Switzerland will not be able to renegotiate the free movement of people agreements with the European Union if the rightwing Swiss People’s Party’s anti-immigration initiative is approved on February 9, the EU Justice Commissioner warned.
In an interview with the Sunday newspaper Schweiz am Sonntag, Viviane Reding, Vice President of the European Commission and European Commissioner for Justice, Fundamental Rights and Citizenship, said it was “an illusion to think that the free movement of people could be renegotiated individually”.

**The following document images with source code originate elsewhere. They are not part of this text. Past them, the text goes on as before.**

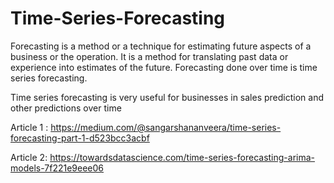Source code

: # Time-Series-Forecasting

Forecasting is a method or a technique for estimating future aspects of a business or the operation. It is a method for translating past data or experience into estimates of the future. Forecasting done over time is time series forecasting.

Time series forecasting is very useful for businesses in sales prediction and other predictions over time

Article 1 : https://medium.com/@sangarshananveera/time-series-forecasting-part-1-d523bcc3acbf

Article 2:  https://towardsdatascience.com/time-series-forecasting-arima-models-7f221e9eee06
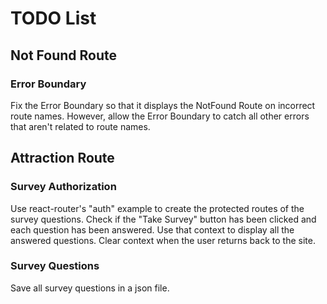 # TODO List

## Not Found Route

### Error Boundary

Fix the Error Boundary so that it displays the NotFound Route on incorrect route names. However, allow the Error Boundary to catch all other errors that aren't related to route names.

## Attraction Route

### Survey Authorization

Use react-router's "auth" example to create the protected routes of the survey questions. Check if the "Take Survey" button has been clicked and each question has been answered. Use that context to display all the answered questions. Clear context when the user returns back to the site.

### Survey Questions

Save all survey questions in a json file.

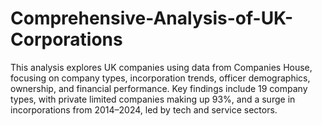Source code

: # Comprehensive-Analysis-of-UK-Corporations
This analysis explores UK companies using data from Companies House, focusing on company types, incorporation trends, officer demographics, ownership, and financial performance. Key findings include 19 company types, with private limited companies making up 93%, and a surge in incorporations from 2014–2024, led by tech and service sectors.
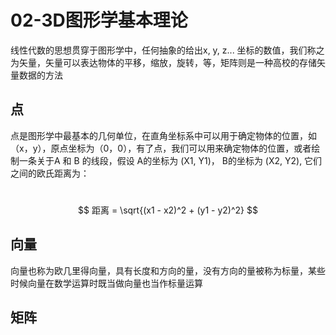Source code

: # 02-3D图形学基本理论

线性代数的思想贯穿于图形学中，任何抽象的给出x, y, z... 坐标的数值，我们称之为矢量，矢量可以表达物体的平移，缩放，旋转，等，矩阵则是一种高校的存储矢量数据的方法

## 点

​	点是图形学中最基本的几何单位，在直角坐标系中可以用于确定物体的位置，如（x，y），原点坐标为（0，0），有了点，我们可以用来确定物体的位置，或者绘制一条关于A 和 B 的线段，假设 A的坐标为 (X1, Y1)， B的坐标为 (X2, Y2), 它们之间的欧氏距离为：

​	
$$
距离 = \sqrt{(x1 - x2)^2 + (y1 - y2)^2}
$$

## 向量

​	向量也称为欧几里得向量，具有长度和方向的量，没有方向的量被称为标量，某些时候向量在数学运算时既当做向量也当作标量运算

## 矩阵

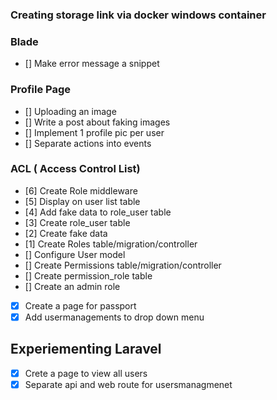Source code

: ### Creating storage link via docker windows container


### Blade
- [] Make error message a snippet

### Profile Page
- [] Uploading an image
- [] Write a post about faking images
- [] Implement 1 profile pic per user
- [] Separate actions into events

### ACL ( Access Control List)
- [6] Create Role middleware
- [5] Display on user list table
- [4] Add fake data to role_user table
- [3] Create role_user table
- [2] Create fake data
- [1] Create Roles table/migration/controller
- [] Configure User model 
- [] Create Permissions table/migration/controller
- [] Create permission_role table
- [] Create an admin role
- [x] Create a page for passport
- [x] Add usermanagements to drop down menu

## Experiementing Laravel
- [x] Crete a page to view all users
- [x] Separate api and web route for usersmanagmenet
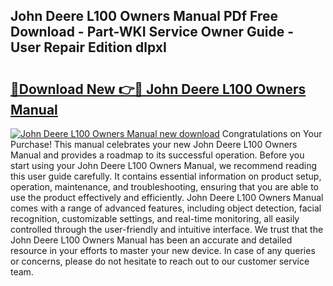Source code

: ## John Deere L100 Owners Manual PDf Free Download - Part-WKI Service Owner Guide - User Repair Edition dlpxI

# <h2><a href="http://bc95235.oget.top/?id=John+Deere+L100+Owners+Manual">🔗Download New 👉🔴 John Deere L100 Owners Manual</a></h2>

[![John Deere L100 Owners Manual new download](https://i.imgur.com/5g1atiW.png)](http://bc95235.oget.top/?id=John+Deere+L100+Owners+Manual)
Congratulations on Your Purchase! This manual celebrates your new John Deere L100 Owners Manual and provides a roadmap to its successful operation. Before you start using your John Deere L100 Owners Manual, we recommend reading this user guide carefully. It contains essential information on product setup, operation, maintenance, and troubleshooting, ensuring that you are able to use the product effectively and efficiently. John Deere L100 Owners Manual comes with a range of advanced features, including object detection, facial recognition, customizable settings, and real-time monitoring, all easily controlled through the user-friendly and intuitive interface. We trust that the John Deere L100 Owners Manual has been an accurate and detailed resource in your efforts to master your new device. In case of any queries or concerns, please do not hesitate to reach out to our customer service team.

The free movement of people is part of the single market, which is a package. “Switzerland is not able to pick and choose,” Reding told the newspaper. If Switzerland wants to make changes it will have to renegotiate all bilateral agreements in their entirety, because they are linked. She warns that such renegotiations would not be in Switzerland’s interests.
“Switzerland is an important partner for the EU. But the EU is an indispensable partner for Switzerland,” Reding said. “The EU is not only Switzerland’s largest trading partner, but also the largest economy in the world.”

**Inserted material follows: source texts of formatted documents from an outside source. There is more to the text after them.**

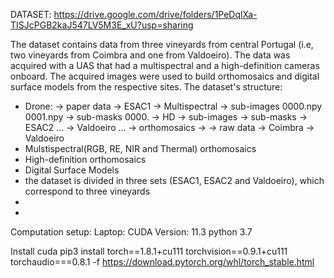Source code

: 
DATASET: https://drive.google.com/drive/folders/1PeDqlXa-TISJcPGB2kaJ547LV5M3E_xU?usp=sharing


The dataset contains data from three vineyards from central Portugal (i.e, two vineyards from Coimbra and one from Valdoeiro). The data was acquired with a UAS that had a multispectral and a high-definition cameras onboard. The acquired images were used to build orthomosaics and digital surface models from the respective sites. 
The dataset's structure: 
- Drone:
    -> paper data
        -> ESAC1
            -> Multispectral
                -> sub-images
                    0000.npy
                    0001.npy
                -> sub-masks
                    0000.
            -> HD
                -> sub-images
                -> sub-masks
        -> ESAC2
            ...
        -> Valdoeiro 
            ...
    -> orthomosaics
        -> 
    -> raw data
        -> Coimbra
        -> Valdoeiro 
- Mulstispectral(RGB, RE, NIR and Thermal) orthomosaics
- High-definition orthomosaics 
- Digital Surface Models 
- the dataset is divided in three sets (ESAC1, ESAC2 and Valdoeiro), which correspond to three vineyards 
- 
- 

Computation setup:
Laptop: CUDA Version: 11.3 
python 3.7 

Install cuda 
pip3 install torch==1.8.1+cu111 torchvision==0.9.1+cu111 torchaudio===0.8.1 -f https://download.pytorch.org/whl/torch_stable.html

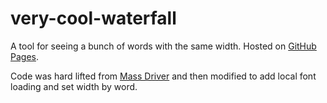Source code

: # very-cool-waterfall
 A tool for seeing a bunch of words with the same width. Hosted on [GitHub Pages](https://kylewaynebenson.github.io/very-cool-waterfall/).

 Code was hard lifted from [Mass Driver](https://mass-driver.com/workshop/) and then modified to add local font loading and set width by word.

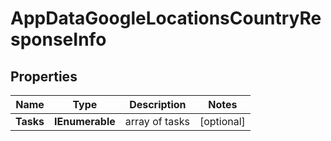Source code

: # AppDataGoogleLocationsCountryResponseInfo


## Properties

| Name | Type | Description | Notes |
|------------ | ------------- | ------------- | -------------|
**Tasks** | **IEnumerable<AppDataGoogleLocationsCountryTaskInfo>** | array of tasks |[optional]|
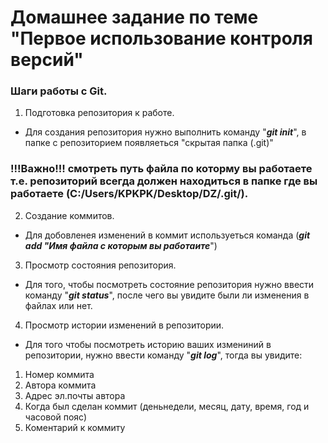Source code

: # Домашнее задание по теме "Первое использование контроля версий"

### Шаги работы с Git.

1. Подготовка репозитория к работе.

* Для создания репозитория нужно выполнить команду "***git init***", в папке с репозиторием появляеться "скрытая папка (.git)"

### !!!Важно!!! смотреть путь файла по которму вы работаете т.е. репозиторий всегда должен находиться в папке где вы работаете (C:/Users/KPKPK/Desktop/**DZ**/.git/).

2. Создание коммитов.

* Для добовленея изменений в коммит используеться команда (***git add "Имя файла с которым вы работаите***")

3. Просмотр состояния репозитория.

* Для того, чтобы посмотреть состояние репозитория нужно ввести команду "***git status***", после чего вы увидите были ли изменения в файлах или нет.

4. Просмотр истории изменений в репозитории.

* Для того чтобы посмотреть историю ваших измениний в репозитории, нужно ввести команду "***git log***", тогда вы увидите:
1. Номер коммита
2. Автора коммита
3. Адрес эл.почты автора
4. Когда был сделан коммит (деньнедели, месяц, дату, время, год и часовой пояс)
5. Коментарий к коммиту
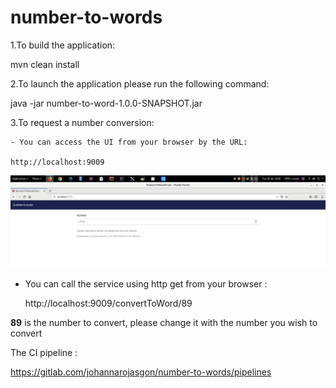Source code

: # number-to-words

1.To build the application:

mvn clean install

2.To launch the application please run the following command:

java -jar number-to-word-1.0.0-SNAPSHOT.jar

3.To request a number conversion:

    - You can access the UI from your browser by the URL:

    http://localhost:9009
    
![UI Number to Word](Screenshot-UI.png)

- You can call the service using http get from your browser :

    http://localhost:9009/convertToWord/89 

**89** is the number to convert, please change it with the number you wish to convert


The CI pipeline :

https://gitlab.com/johannarojasgon/number-to-words/pipelines
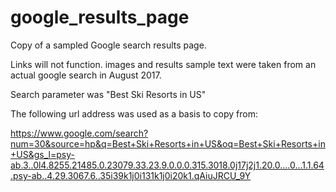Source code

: # google_results_page
Copy of a sampled Google search results page.

Links will not function.  images and results sample text were taken from an actual google search in August 2017.

Search parameter was "Best Ski Resorts in US"

The following url address was used as a basis to copy from:  

https://www.google.com/search?num=30&source=hp&q=Best+Ski+Resorts+in+US&oq=Best+Ski+Resorts+in+US&gs_l=psy-ab.3..0l4.8255.21485.0.23079.33.23.9.0.0.0.315.3018.0j17j2j1.20.0....0...1.1.64.psy-ab..4.29.3067.6..35i39k1j0i131k1j0i20k1.qAiuJRCU_9Y


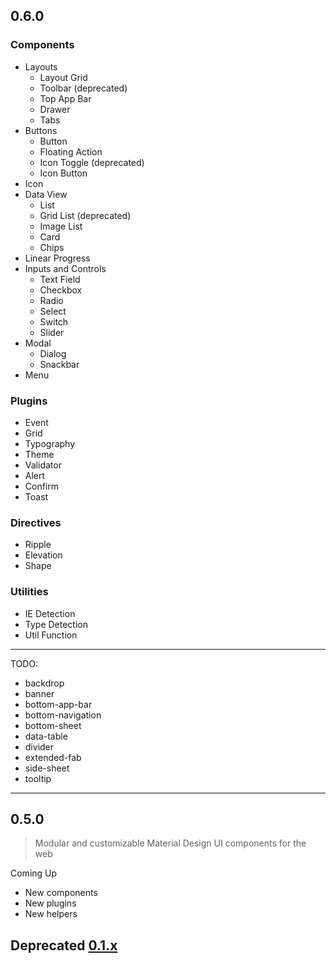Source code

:## 0.6.0

### Components

- Layouts
  - Layout Grid
  - Toolbar (deprecated)
  - Top App Bar
  - Drawer
  - Tabs
- Buttons
  - Button
  - Floating Action
  - Icon Toggle (deprecated)
  - Icon Button
- Icon
- Data View
  - List
  - Grid List (deprecated)
  - Image List
  - Card
  - Chips
- Linear Progress
- Inputs and Controls
  - Text Field
  - Checkbox
  - Radio
  - Select
  - Switch
  - Slider
- Modal
  - Dialog
  - Snackbar
- Menu

### Plugins

- Event
- Grid
- Typography
- Theme
- Validator
- Alert
- Confirm
- Toast

### Directives

- Ripple
- Elevation
- Shape

### Utilities

- IE Detection
- Type Detection
- Util Function

---

TODO:

- backdrop
- banner
- bottom-app-bar
- bottom-navigation
- bottom-sheet
- data-table
- divider
- extended-fab
- side-sheet
- tooltip

---

## 0.5.0

> Modular and customizable Material Design UI components for the web

Coming Up

- New components
- New plugins
- New helpers

## Deprecated [0.1.x](https://github.com/balmjs/ui-vue-lite/blob/0.1.x/CHANGELOG.md)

Switzerland would be unlikely to function without the European single market. About 60% of Swiss exports go to the single market under the bilateral agreements, Reding explained.
Since the progressive introduction of the accord between Switzerland and the EU granting free access to each other’s labour markets, up to 80,000 foreign workers have come to Switzerland each year – about three in four from EU countries. This has fuelled concern that immigrants increase competition for jobs and cause a shortage of accommodation in urban areas.
In the interview with Schweiz am Sonntag Reding warned that the Swiss economy would not be able to function without migrants. If Switzerland “needs labour – and that is obviously the case – I do not see the problem. They work and they pay their taxes,” Reding told the Sunday paper.
“The high immigration corresponds to a high demand,” Reding said. “Migration is not a one way street,” the commissioner explained, pointing out that about 430,000 Swiss live in the EU.
Reding also criticised Switzerland’s strategy of negotiating bilateral agreements as “having served its time”. “We have 120 different bilateral agreements and a dozen technical commissions: That’s untransparent, bureaucratic and out-dated,” Reding said.
When asked to comment on the concern that European judges would increasingly define Swiss law, Reding said Switzerland could not cherry-pick. “If you want to participate in the single market, you also have to apply the laws of the single market.”